━━━ Exercise materials

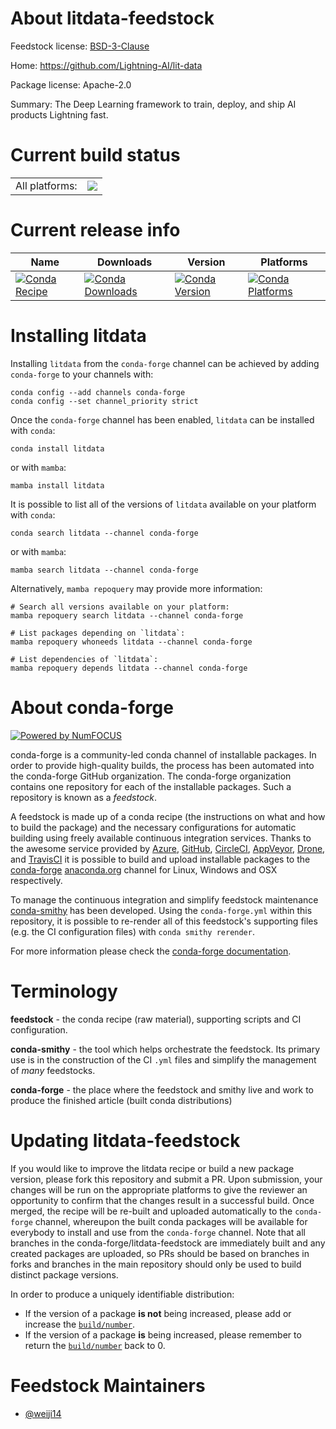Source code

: About litdata-feedstock
=======================

Feedstock license: [BSD-3-Clause](https://github.com/conda-forge/litdata-feedstock/blob/main/LICENSE.txt)

Home: https://github.com/Lightning-AI/lit-data

Package license: Apache-2.0

Summary: The Deep Learning framework to train, deploy, and ship AI products Lightning fast.

Current build status
====================


<table><tr><td>All platforms:</td>
    <td>
      <a href="https://dev.azure.com/conda-forge/feedstock-builds/_build/latest?definitionId=21789&branchName=main">
        <img src="https://dev.azure.com/conda-forge/feedstock-builds/_apis/build/status/litdata-feedstock?branchName=main">
      </a>
    </td>
  </tr>
</table>

Current release info
====================

| Name | Downloads | Version | Platforms |
| --- | --- | --- | --- |
| [![Conda Recipe](https://img.shields.io/badge/recipe-litdata-green.svg)](https://anaconda.org/conda-forge/litdata) | [![Conda Downloads](https://img.shields.io/conda/dn/conda-forge/litdata.svg)](https://anaconda.org/conda-forge/litdata) | [![Conda Version](https://img.shields.io/conda/vn/conda-forge/litdata.svg)](https://anaconda.org/conda-forge/litdata) | [![Conda Platforms](https://img.shields.io/conda/pn/conda-forge/litdata.svg)](https://anaconda.org/conda-forge/litdata) |

Installing litdata
==================

Installing `litdata` from the `conda-forge` channel can be achieved by adding `conda-forge` to your channels with:

```
conda config --add channels conda-forge
conda config --set channel_priority strict
```

Once the `conda-forge` channel has been enabled, `litdata` can be installed with `conda`:

```
conda install litdata
```

or with `mamba`:

```
mamba install litdata
```

It is possible to list all of the versions of `litdata` available on your platform with `conda`:

```
conda search litdata --channel conda-forge
```

or with `mamba`:

```
mamba search litdata --channel conda-forge
```

Alternatively, `mamba repoquery` may provide more information:

```
# Search all versions available on your platform:
mamba repoquery search litdata --channel conda-forge

# List packages depending on `litdata`:
mamba repoquery whoneeds litdata --channel conda-forge

# List dependencies of `litdata`:
mamba repoquery depends litdata --channel conda-forge
```


About conda-forge
=================

[![Powered by
NumFOCUS](https://img.shields.io/badge/powered%20by-NumFOCUS-orange.svg?style=flat&colorA=E1523D&colorB=007D8A)](https://numfocus.org)

conda-forge is a community-led conda channel of installable packages.
In order to provide high-quality builds, the process has been automated into the
conda-forge GitHub organization. The conda-forge organization contains one repository
for each of the installable packages. Such a repository is known as a *feedstock*.

A feedstock is made up of a conda recipe (the instructions on what and how to build
the package) and the necessary configurations for automatic building using freely
available continuous integration services. Thanks to the awesome service provided by
[Azure](https://azure.microsoft.com/en-us/services/devops/), [GitHub](https://github.com/),
[CircleCI](https://circleci.com/), [AppVeyor](https://www.appveyor.com/),
[Drone](https://cloud.drone.io/welcome), and [TravisCI](https://travis-ci.com/)
it is possible to build and upload installable packages to the
[conda-forge](https://anaconda.org/conda-forge) [anaconda.org](https://anaconda.org/)
channel for Linux, Windows and OSX respectively.

To manage the continuous integration and simplify feedstock maintenance
[conda-smithy](https://github.com/conda-forge/conda-smithy) has been developed.
Using the ``conda-forge.yml`` within this repository, it is possible to re-render all of
this feedstock's supporting files (e.g. the CI configuration files) with ``conda smithy rerender``.

For more information please check the [conda-forge documentation](https://conda-forge.org/docs/).

Terminology
===========

**feedstock** - the conda recipe (raw material), supporting scripts and CI configuration.

**conda-smithy** - the tool which helps orchestrate the feedstock.
                   Its primary use is in the construction of the CI ``.yml`` files
                   and simplify the management of *many* feedstocks.

**conda-forge** - the place where the feedstock and smithy live and work to
                  produce the finished article (built conda distributions)


Updating litdata-feedstock
==========================

If you would like to improve the litdata recipe or build a new
package version, please fork this repository and submit a PR. Upon submission,
your changes will be run on the appropriate platforms to give the reviewer an
opportunity to confirm that the changes result in a successful build. Once
merged, the recipe will be re-built and uploaded automatically to the
`conda-forge` channel, whereupon the built conda packages will be available for
everybody to install and use from the `conda-forge` channel.
Note that all branches in the conda-forge/litdata-feedstock are
immediately built and any created packages are uploaded, so PRs should be based
on branches in forks and branches in the main repository should only be used to
build distinct package versions.

In order to produce a uniquely identifiable distribution:
 * If the version of a package **is not** being increased, please add or increase
   the [``build/number``](https://docs.conda.io/projects/conda-build/en/latest/resources/define-metadata.html#build-number-and-string).
 * If the version of a package **is** being increased, please remember to return
   the [``build/number``](https://docs.conda.io/projects/conda-build/en/latest/resources/define-metadata.html#build-number-and-string)
   back to 0.

Feedstock Maintainers
=====================

* [@weiji14](https://github.com/weiji14/)

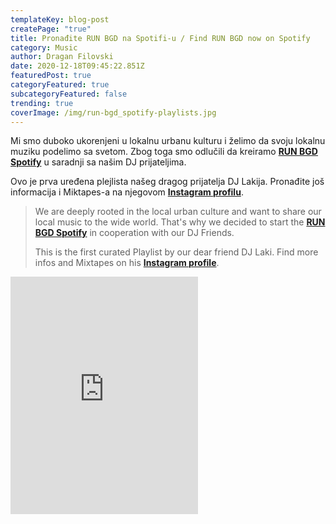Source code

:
 ```yaml
---
templateKey: blog-post
createPage: "true"
title: Pronađite RUN BGD na Spotifi-u / Find RUN BGD now on Spotify
category: Music
author: Dragan Filovski
date: 2020-12-18T09:45:22.851Z
featuredPost: true
categoryFeatured: true
subcategoryFeatured: false
trending: true
coverImage: /img/run-bgd_spotify-playlists.jpg
---
```

Mi smo duboko ukorenjeni u lokalnu urbanu kulturu i želimo da svoju lokalnu muziku podelimo sa svetom. Zbog toga smo odlučili da kreiramo **[RUN BGD Spotify](https://open.spotify.com/user/8uwxenuiboyy5ijd66mlridpz?si=SwFcsl6gSNmfufXv71v4vA)** u saradnji sa našim DJ prijateljima.

Ovo je prva uređena plejlista našeg dragog prijatelja DJ Lakija. Pronađite još informacija i Miktapes-a na njegovom **[Instagram profilu](http://instragram.com/dj_laki)**.

> We are deeply rooted in the local urban culture and want to share our local music to the wide world. That's why we decided to start the **[RUN BGD Spotify](https://open.spotify.com/user/8uwxenuiboyy5ijd66mlridpz?si=k6NYQl61TMe3eEzrrIVwiw)** in cooperation with our DJ Friends.
>
> This is the first curated Playlist by our dear friend DJ Laki. Find more infos and Mixtapes on his **[Instagram profile](https://www.instagram.com/dj_laki/)**.

<iframe src="https://open.spotify.com/embed/playlist/3hOFlwSKfimVKUmWXzoQXO" width="300" height="380" frameborder="0" allowtransparency="true" allow="encrypted-media"></iframe>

━━━━━━

§ **Work item**:
Wherever "simplify" turns up in the records, copy the whole line.

§ **Final answer**:
To manage the continuous integration and simplify feedstock maintenance
                   and simplify the management of *many* feedstocks.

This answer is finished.